● **Task requirements**
Except for the pictures, output the records in full and exactly.

● **Given records**
┄┄┄┄┄┄
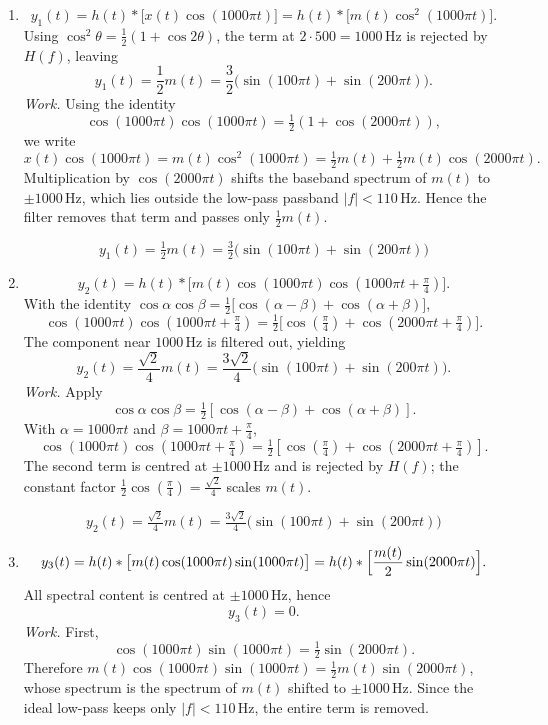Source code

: \documentclass[12pt]{article}
\newcommand{\answer}[1]{\boxed{\;#1\;}}
\begin{document}
\begin{enumerate}[label=\textbf{(\alph*)}]
  \item
    \[
      y_1(t)
      = h(t) * \bigl[x(t)\cos(1000\pi t)\bigr]
      = h(t) * \bigl[m(t)\cos^2(1000\pi t)\bigr].
    \]
    Using $\cos^2\theta = \tfrac{1}{2}\left(1+\cos 2\theta\right)$, the term at $2\cdot500=1000\,\text{Hz}$ is rejected by $H(f)$, leaving
    \[
      y_1(t) = \frac{1}{2}m(t)
              = \frac{3}{2}\bigl(\sin(100\pi t) + \sin(200\pi t)\bigr).
    \]
    \emph{Work.} Using the identity
    \[
      \cos(1000\pi t)\cos(1000\pi t)=\tfrac{1}{2}\!\left(1+\cos(2000\pi t)\right),
    \]
    we write
    \[
      x(t)\cos(1000\pi t) = m(t)\cos^2(1000\pi t)
      = \tfrac{1}{2}m(t) + \tfrac{1}{2}m(t)\cos(2000\pi t).
    \]
    Multiplication by \(\cos(2000\pi t)\) shifts the baseband spectrum of \(m(t)\) to \(\pm 1000\,\text{Hz}\), which lies outside the low-pass passband \(|f|<110\,\text{Hz}\). Hence the filter removes that term and passes only \(\tfrac{1}{2}m(t)\).

    \[
      \answer{y_1(t)=\tfrac{1}{2}m(t)=\tfrac{3}{2}\bigl(\sin(100\pi t)+\sin(200\pi t)\bigr)}
    \]

  \item
    \[
      y_2(t) = h(t) * \bigl[m(t)\cos(1000\pi t)\cos(1000\pi t+\tfrac{\pi}{4})\bigr].
    \]
    With the identity $\cos\alpha\cos\beta = \tfrac{1}{2}\bigl[\cos(\alpha-\beta) + \cos(\alpha+\beta)\bigr]$,
    \[
      \cos(1000\pi t)\cos(1000\pi t+\tfrac{\pi}{4})
      = \tfrac{1}{2}\bigl[\cos(\tfrac{\pi}{4}) + \cos(2000\pi t + \tfrac{\pi}{4})\bigr].
    \]
    The component near $1000\,\text{Hz}$ is filtered out, yielding
    \[
      y_2(t) = \frac{\sqrt{2}}{4}m(t)
              = \frac{3\sqrt{2}}{4}\bigl(\sin(100\pi t) + \sin(200\pi t)\bigr).
    \]
    \emph{Work.} Apply
    \[
      \cos\alpha\cos\beta=\tfrac{1}{2}\!\left[\cos(\alpha-\beta)+\cos(\alpha+\beta)\right].
    \]
    With \(\alpha=1000\pi t\) and \(\beta=1000\pi t+\tfrac{\pi}{4}\),
    \[
      \cos(1000\pi t)\cos(1000\pi t+\tfrac{\pi}{4})
      = \tfrac{1}{2}\!\left[\cos(\tfrac{\pi}{4})+\cos(2000\pi t+\tfrac{\pi}{4})\right].
    \]
    The second term is centred at \(\pm1000\,\text{Hz}\) and is rejected by \(H(f)\); the constant factor \(\tfrac{1}{2}\cos(\tfrac{\pi}{4})=\tfrac{\sqrt{2}}{4}\) scales \(m(t)\).

    \[
      \answer{y_2(t)=\tfrac{\sqrt{2}}{4}m(t)=\tfrac{3\sqrt{2}}{4}\bigl(\sin(100\pi t)+\sin(200\pi t)\bigr)}
    \]

  \item
    \[
      y_3(t) = h(t) * \bigl[m(t)\cos(1000\pi t)\sin(1000\pi t)\bigr]
             = h(t) * \Bigl[\frac{m(t)}{2}\sin(2000\pi t)\Bigr].
    \]
    All spectral content is centred at $\pm 1000\,\text{Hz}$, hence
    \[
      y_3(t) = 0.
    \]
    \emph{Work.} First,
    \[
      \cos(1000\pi t)\sin(1000\pi t)=\tfrac{1}{2}\sin(2000\pi t).
    \]
    Therefore \(m(t)\cos(1000\pi t)\sin(1000\pi t)=\tfrac{1}{2}m(t)\sin(2000\pi t)\), whose spectrum is the spectrum of \(m(t)\) shifted to \(\pm1000\,\text{Hz}\). Since the ideal low-pass keeps only \(|f|<110\,\text{Hz}\), the entire term is removed.


\end{enumerate}
\end{document}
┄┄┄┄┄┄
● **Exercise answer**
Source code

: \documentclass[12pt]{article}
\newcommand{\answer}[1]{\boxed{\;#1\;}}
\begin{document}
\begin{enumerate}[label=\textbf{(\alph*)}]
  \item
    \[
      y_1(t)
      = h(t) * \bigl[x(t)\cos(1000\pi t)\bigr]
      = h(t) * \bigl[m(t)\cos^2(1000\pi t)\bigr].
    \]
    Using $\cos^2\theta = \tfrac{1}{2}\left(1+\cos 2\theta\right)$, the term at $2\cdot500=1000\,\text{Hz}$ is rejected by $H(f)$, leaving
    \[
      y_1(t) = \frac{1}{2}m(t)
              = \frac{3}{2}\bigl(\sin(100\pi t) + \sin(200\pi t)\bigr).
    \]
    \emph{Work.} Using the identity
    \[
      \cos(1000\pi t)\cos(1000\pi t)=\tfrac{1}{2}\!\left(1+\cos(2000\pi t)\right),
    \]
    we write
    \[
      x(t)\cos(1000\pi t) = m(t)\cos^2(1000\pi t)
      = \tfrac{1}{2}m(t) + \tfrac{1}{2}m(t)\cos(2000\pi t).
    \]
    Multiplication by \(\cos(2000\pi t)\) shifts the baseband spectrum of \(m(t)\) to \(\pm 1000\,\text{Hz}\), which lies outside the low-pass passband \(|f|<110\,\text{Hz}\). Hence the filter removes that term and passes only \(\tfrac{1}{2}m(t)\).

    \[
      \answer{y_1(t)=\tfrac{1}{2}m(t)=\tfrac{3}{2}\bigl(\sin(100\pi t)+\sin(200\pi t)\bigr)}
    \]

  \item
    \[
      y_2(t) = h(t) * \bigl[m(t)\cos(1000\pi t)\cos(1000\pi t+\tfrac{\pi}{4})\bigr].
    \]
    With the identity $\cos\alpha\cos\beta = \tfrac{1}{2}\bigl[\cos(\alpha-\beta) + \cos(\alpha+\beta)\bigr]$,
    \[
      \cos(1000\pi t)\cos(1000\pi t+\tfrac{\pi}{4})
      = \tfrac{1}{2}\bigl[\cos(\tfrac{\pi}{4}) + \cos(2000\pi t + \tfrac{\pi}{4})\bigr].
    \]
    The component near $1000\,\text{Hz}$ is filtered out, yielding
    \[
      y_2(t) = \frac{\sqrt{2}}{4}m(t)
              = \frac{3\sqrt{2}}{4}\bigl(\sin(100\pi t) + \sin(200\pi t)\bigr).
    \]
    \emph{Work.} Apply
    \[
      \cos\alpha\cos\beta=\tfrac{1}{2}\!\left[\cos(\alpha-\beta)+\cos(\alpha+\beta)\right].
    \]
    With \(\alpha=1000\pi t\) and \(\beta=1000\pi t+\tfrac{\pi}{4}\),
    \[
      \cos(1000\pi t)\cos(1000\pi t+\tfrac{\pi}{4})
      = \tfrac{1}{2}\!\left[\cos(\tfrac{\pi}{4})+\cos(2000\pi t+\tfrac{\pi}{4})\right].
    \]
    The second term is centred at \(\pm1000\,\text{Hz}\) and is rejected by \(H(f)\); the constant factor \(\tfrac{1}{2}\cos(\tfrac{\pi}{4})=\tfrac{\sqrt{2}}{4}\) scales \(m(t)\).

    \[
      \answer{y_2(t)=\tfrac{\sqrt{2}}{4}m(t)=\tfrac{3\sqrt{2}}{4}\bigl(\sin(100\pi t)+\sin(200\pi t)\bigr)}
    \]

  \item
    \[
      y_3(t) = h(t) * \bigl[m(t)\cos(1000\pi t)\sin(1000\pi t)\bigr]
             = h(t) * \Bigl[\frac{m(t)}{2}\sin(2000\pi t)\Bigr].
    \]
    All spectral content is centred at $\pm 1000\,\text{Hz}$, hence
    \[
      y_3(t) = 0.
    \]
    \emph{Work.} First,
    \[
      \cos(1000\pi t)\sin(1000\pi t)=\tfrac{1}{2}\sin(2000\pi t).
    \]
    Therefore \(m(t)\cos(1000\pi t)\sin(1000\pi t)=\tfrac{1}{2}m(t)\sin(2000\pi t)\), whose spectrum is the spectrum of \(m(t)\) shifted to \(\pm1000\,\text{Hz}\). Since the ideal low-pass keeps only \(|f|<110\,\text{Hz}\), the entire term is removed.


\end{enumerate}
\end{document}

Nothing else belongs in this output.